Unlike with !ppm, you can also easily use !ppmstate during local kernel debugging because the extension accepts the address of the PowerState field of any KPRCB as a parameter.

When parking and unparking cores, the engine also uses a secondary metric called generic utility. Generic utility is the sum of all the utility functions across all the processors involved in the core parking algorithm. This value is used to gauge the overall activity level of the system and is later converted into a percentage (this will be described later in the algorithm section). Thus, because administrators and users set power policies on a systemwide basis and not on a processor basis (while core parking works at the processor level), generic utility is needed to convert the per-processor utility function into a systemwide representation of utility.

Algorithm Overrides

Since core parking is decoupled from the scheduler (which is what developers have some control over), there are a few scenarios in which the scheduler’s goals must override those of the core parking engine. The first scenario is forced affinitization. When discussing the scheduler’s algorithms in Chapter 5 in Part 1, we noted that the scheduler will sometimes forcefully pick a parked core if it is the ideal processor of a thread and when no unparked cores are available. When this happens, the core parking engine is made aware because the affinity count in the KPRCB’s power state is incremented. Over time, the engine builds a weighted history (as configured by policy) of cores that are repeatedly targeted by hard-affinitized policy and, past a certain threshold, also configured by policy, will cause the engine to react appropriately (this will be described in the algorithm outlined later in this section).

A second override occurs whenever a core is parked (which means that a low, or zero, utility function is expected), yet the calculated utility is past the configured threshold. This override is not controllable through scheduling—in fact, it means that software timer expirations, DPCs, interrupts, and other similar scenarios have caused a parked core to run code outside the scheduler’s purview. When such a situation is detected, the engine reacts differently, as described by the algorithm. Additionally, a history of such “overutilization” is kept, weighted according to the current policy, and it too will cause changes in the algorithm if it reaches a certain policy-configurable threshold.

Look back at Figure 8-46, which showed the Resource Monitor, and notice how CPU 1 and 3, even though parked, still had accumulated some CPU time.

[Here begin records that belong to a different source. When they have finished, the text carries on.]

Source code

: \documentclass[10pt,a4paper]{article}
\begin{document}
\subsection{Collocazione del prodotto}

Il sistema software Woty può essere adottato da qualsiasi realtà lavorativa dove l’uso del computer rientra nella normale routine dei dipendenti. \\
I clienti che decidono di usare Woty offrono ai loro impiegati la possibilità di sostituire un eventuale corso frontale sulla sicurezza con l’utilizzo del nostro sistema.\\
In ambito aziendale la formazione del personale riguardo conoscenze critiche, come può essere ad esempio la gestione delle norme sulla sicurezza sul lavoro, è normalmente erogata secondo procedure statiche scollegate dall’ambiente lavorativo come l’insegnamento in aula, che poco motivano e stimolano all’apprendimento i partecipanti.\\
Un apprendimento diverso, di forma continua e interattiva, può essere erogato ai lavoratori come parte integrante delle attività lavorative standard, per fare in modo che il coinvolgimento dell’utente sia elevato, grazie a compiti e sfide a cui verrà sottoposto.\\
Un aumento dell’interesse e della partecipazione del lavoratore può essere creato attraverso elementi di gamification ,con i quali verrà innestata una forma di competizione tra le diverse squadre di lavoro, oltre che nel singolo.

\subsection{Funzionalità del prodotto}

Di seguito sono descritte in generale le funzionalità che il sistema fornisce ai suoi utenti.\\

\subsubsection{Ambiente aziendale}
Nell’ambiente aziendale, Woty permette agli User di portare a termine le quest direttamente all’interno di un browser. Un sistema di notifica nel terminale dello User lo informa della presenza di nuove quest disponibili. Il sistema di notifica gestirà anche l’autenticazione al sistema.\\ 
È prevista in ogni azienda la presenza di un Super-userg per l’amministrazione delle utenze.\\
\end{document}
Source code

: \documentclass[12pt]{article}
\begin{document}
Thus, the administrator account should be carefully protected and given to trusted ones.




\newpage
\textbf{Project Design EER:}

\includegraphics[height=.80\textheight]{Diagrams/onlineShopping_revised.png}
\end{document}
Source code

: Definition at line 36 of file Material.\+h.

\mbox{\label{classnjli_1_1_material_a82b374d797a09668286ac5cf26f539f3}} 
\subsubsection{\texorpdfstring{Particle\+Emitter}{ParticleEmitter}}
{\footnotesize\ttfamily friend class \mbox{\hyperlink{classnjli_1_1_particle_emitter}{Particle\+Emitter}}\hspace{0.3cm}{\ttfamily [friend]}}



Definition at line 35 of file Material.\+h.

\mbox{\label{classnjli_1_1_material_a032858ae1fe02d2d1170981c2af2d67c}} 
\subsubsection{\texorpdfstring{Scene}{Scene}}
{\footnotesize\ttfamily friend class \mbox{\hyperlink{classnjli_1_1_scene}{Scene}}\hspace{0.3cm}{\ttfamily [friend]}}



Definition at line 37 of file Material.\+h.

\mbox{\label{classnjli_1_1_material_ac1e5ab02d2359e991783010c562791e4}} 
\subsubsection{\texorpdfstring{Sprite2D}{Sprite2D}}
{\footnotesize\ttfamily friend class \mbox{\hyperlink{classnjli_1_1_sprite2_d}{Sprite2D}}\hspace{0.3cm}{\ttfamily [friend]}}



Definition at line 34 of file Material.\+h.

Depending on the current policy, one or more of those CPUs could have been considered overutilized.

Increase/Decrease Actions

Whenever the PPM engine is in a situation in which it must increase or decrease the amount of parked cores, or increase or decrease a given core’s performance state, it can apply one of three different actions:

Ideal In the ideal model, the engine tries to achieve a performance (frequency) midpoint between the decrease and increase thresholds when choosing a performance state (PERFSTATE_POLICY_CHANGE_IDEAL). When parking or unparking cores, it modifies the parked state of as many cores as needed until the generic utility distribution across unparked cores reaches a value that is just below or above the increase or decrease threshold, respectively (CORE_PARKING_POLICY_CHANGE_IDEAL).
Step In the step model, the engine increases or decreases performance (frequency) by one frequency step (if specific frequency steps are exposed through ACPI) or by 5 percent as needed (PERFSTATE_POLICY_CHANGE_STEP). When parking or unparking cores, it always picks just one more core to park or unpark (CORE_PARKING_POLICY_CHANGE_STEP).
Rocket In the rocket model, the engine sets the core to its maximum or minimum performance (frequency) state (PERFSTATE_POLICY_CHANGE_ROCKET). When parking, it parks all cores (except one per node, or whatever the current policy specifies), and when unparking, it unparks all cores (CORE_PARKING_POLICY_CHANGE_ROCKET).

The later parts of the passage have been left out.